Activity:
For the listing below, print exactly the lines from the line with "## Commercial Use" to the line with "If you want", both included, and nothing beyond them.

Available data:
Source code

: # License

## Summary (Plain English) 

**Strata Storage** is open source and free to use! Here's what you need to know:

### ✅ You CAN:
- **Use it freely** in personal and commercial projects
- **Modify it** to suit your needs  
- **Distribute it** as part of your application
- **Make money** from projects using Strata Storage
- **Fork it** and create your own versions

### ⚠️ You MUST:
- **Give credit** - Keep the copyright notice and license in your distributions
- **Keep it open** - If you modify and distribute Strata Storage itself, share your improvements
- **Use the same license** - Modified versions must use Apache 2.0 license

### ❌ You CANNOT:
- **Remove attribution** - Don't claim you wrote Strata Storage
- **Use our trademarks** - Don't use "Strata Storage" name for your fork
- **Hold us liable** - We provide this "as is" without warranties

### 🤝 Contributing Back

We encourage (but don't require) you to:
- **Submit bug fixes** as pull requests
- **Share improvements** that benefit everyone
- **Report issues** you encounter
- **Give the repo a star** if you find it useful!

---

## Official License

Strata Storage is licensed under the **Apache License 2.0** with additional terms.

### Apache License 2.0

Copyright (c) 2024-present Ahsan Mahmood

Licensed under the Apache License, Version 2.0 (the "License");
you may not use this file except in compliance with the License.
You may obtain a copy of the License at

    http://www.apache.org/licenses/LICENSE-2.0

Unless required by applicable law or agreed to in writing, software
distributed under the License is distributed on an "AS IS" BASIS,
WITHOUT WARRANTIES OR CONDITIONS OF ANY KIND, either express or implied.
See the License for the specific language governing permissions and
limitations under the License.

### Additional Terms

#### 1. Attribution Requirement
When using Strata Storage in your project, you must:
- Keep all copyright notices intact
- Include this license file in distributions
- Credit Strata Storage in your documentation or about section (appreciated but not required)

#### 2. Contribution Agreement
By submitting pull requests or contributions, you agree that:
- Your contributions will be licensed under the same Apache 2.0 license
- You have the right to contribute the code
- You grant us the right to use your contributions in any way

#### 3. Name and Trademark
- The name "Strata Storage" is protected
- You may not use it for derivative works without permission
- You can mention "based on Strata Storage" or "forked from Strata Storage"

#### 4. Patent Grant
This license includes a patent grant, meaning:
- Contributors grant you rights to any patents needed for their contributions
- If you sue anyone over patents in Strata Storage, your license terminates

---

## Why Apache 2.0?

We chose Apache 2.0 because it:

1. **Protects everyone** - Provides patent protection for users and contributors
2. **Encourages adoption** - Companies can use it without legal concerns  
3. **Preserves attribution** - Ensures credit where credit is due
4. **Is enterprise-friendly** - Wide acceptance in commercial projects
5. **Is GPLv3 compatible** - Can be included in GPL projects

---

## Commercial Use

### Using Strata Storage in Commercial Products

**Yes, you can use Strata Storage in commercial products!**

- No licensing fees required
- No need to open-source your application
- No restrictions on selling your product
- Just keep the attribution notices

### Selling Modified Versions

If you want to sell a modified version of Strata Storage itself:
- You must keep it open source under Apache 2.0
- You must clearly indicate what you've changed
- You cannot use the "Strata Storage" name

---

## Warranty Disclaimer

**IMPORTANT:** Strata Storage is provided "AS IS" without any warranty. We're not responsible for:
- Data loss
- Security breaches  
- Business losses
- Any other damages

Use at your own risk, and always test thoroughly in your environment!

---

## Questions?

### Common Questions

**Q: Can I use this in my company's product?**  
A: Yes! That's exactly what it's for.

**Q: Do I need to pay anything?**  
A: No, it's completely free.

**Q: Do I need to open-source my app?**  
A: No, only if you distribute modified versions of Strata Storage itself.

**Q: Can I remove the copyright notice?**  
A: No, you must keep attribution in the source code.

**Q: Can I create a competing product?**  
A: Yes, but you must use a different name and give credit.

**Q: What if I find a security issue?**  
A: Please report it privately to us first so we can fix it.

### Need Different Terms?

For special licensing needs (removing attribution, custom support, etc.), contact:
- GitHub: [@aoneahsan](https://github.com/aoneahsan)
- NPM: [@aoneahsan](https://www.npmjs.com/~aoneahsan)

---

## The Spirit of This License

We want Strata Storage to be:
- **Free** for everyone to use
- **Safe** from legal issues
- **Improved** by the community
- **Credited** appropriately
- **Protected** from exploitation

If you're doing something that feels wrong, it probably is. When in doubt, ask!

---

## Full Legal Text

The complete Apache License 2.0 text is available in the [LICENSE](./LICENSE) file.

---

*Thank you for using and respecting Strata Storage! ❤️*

Output below:
## Commercial Use

### Using Strata Storage in Commercial Products

**Yes, you can use Strata Storage in commercial products!**

- No licensing fees required
- No need to open-source your application
- No restrictions on selling your product
- Just keep the attribution notices

### Selling Modified Versions

If you want to sell a modified version of Strata Storage itself:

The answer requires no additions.